**Directions**
Keep the wording of every entry exactly as it is while leaving the pictures out of your copy.

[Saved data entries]
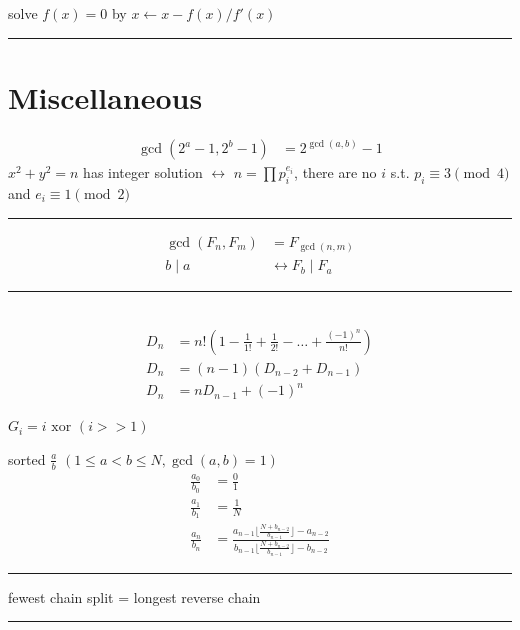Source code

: \documentclass[10pt,landscape]{article}
\begin{document}
 solve $f(x) = 0$ by $x \leftarrow x - f(x) / f'(x)$

\noindent\rule{\linewidth}{1pt}

\section{Miscellaneous}

\begin{align*}
	\gcd(2^a-1, 2^b-1) &= 2^{\gcd(a,b)}-1
\end{align*}
$x^2 + y^2 = n$ has integer solution $\leftrightarrow$ $n = \prod{p_i^{e_i}}$, there are no $i$ s.t. $p_i \equiv 3 \pmod{4}$ and $e_i \equiv 1 \pmod{2}$

\noindent\rule{\linewidth}{1pt}

\begin{align*}
	\gcd(F_n, F_m) &= F_{\gcd(n, m)} \\
	b \mid a &\leftrightarrow F_b \mid F_a
\end{align*}

\noindent\rule{\linewidth}{1pt}

 \\
\begin{align*}
	D_n &= n! (1 - \frac{1}{1!} + \frac{1}{2!} - \hdots + \frac{(-1)^n}{n!}) \\
	D_n &= (n-1)(D_{n-2} + D_{n-1}) \\
	D_n &= n D_{n-1} + (-1)^n
\end{align*}

 $G_i = i \text{ xor } (i >> 1)$

 sorted $\frac{a}{b}$ $(1 \le a < b \le N, \gcd(a,b) = 1)$
\begin{align*}
	\frac{a_0}{b_0} &= \frac{0}{1} \\
	\frac{a_1}{b_1} &= \frac{1}{N} \\
	\frac{a_n}{b_n} &= \frac{a_{n-1} \lfloor \frac{N+b_{n-2}}{b_{n-1}} \rfloor - a_{n-2}}{b_{n-1} \lfloor \frac{N+b_{n-2}}{b_{n-1}} \rfloor - b_{n-2}}
\end{align*}

\noindent\rule{\linewidth}{1pt}

 fewest chain split = longest reverse chain

\noindent\rule{\linewidth}{1pt}
\end{document}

**Written reply**
Source code

: \documentclass[10pt,landscape]{article}
\begin{document}
 solve $f(x) = 0$ by $x \leftarrow x - f(x) / f'(x)$

\noindent\rule{\linewidth}{1pt}

\section{Miscellaneous}

\begin{align*}
	\gcd(2^a-1, 2^b-1) &= 2^{\gcd(a,b)}-1
\end{align*}
$x^2 + y^2 = n$ has integer solution $\leftrightarrow$ $n = \prod{p_i^{e_i}}$, there are no $i$ s.t. $p_i \equiv 3 \pmod{4}$ and $e_i \equiv 1 \pmod{2}$

\noindent\rule{\linewidth}{1pt}

\begin{align*}
	\gcd(F_n, F_m) &= F_{\gcd(n, m)} \\
	b \mid a &\leftrightarrow F_b \mid F_a
\end{align*}

\noindent\rule{\linewidth}{1pt}

 \\
\begin{align*}
	D_n &= n! (1 - \frac{1}{1!} + \frac{1}{2!} - \hdots + \frac{(-1)^n}{n!}) \\
	D_n &= (n-1)(D_{n-2} + D_{n-1}) \\
	D_n &= n D_{n-1} + (-1)^n
\end{align*}

 $G_i = i \text{ xor } (i >> 1)$

 sorted $\frac{a}{b}$ $(1 \le a < b \le N, \gcd(a,b) = 1)$
\begin{align*}
	\frac{a_0}{b_0} &= \frac{0}{1} \\
	\frac{a_1}{b_1} &= \frac{1}{N} \\
	\frac{a_n}{b_n} &= \frac{a_{n-1} \lfloor \frac{N+b_{n-2}}{b_{n-1}} \rfloor - a_{n-2}}{b_{n-1} \lfloor \frac{N+b_{n-2}}{b_{n-1}} \rfloor - b_{n-2}}
\end{align*}

\noindent\rule{\linewidth}{1pt}

 fewest chain split = longest reverse chain

\noindent\rule{\linewidth}{1pt}
\end{document}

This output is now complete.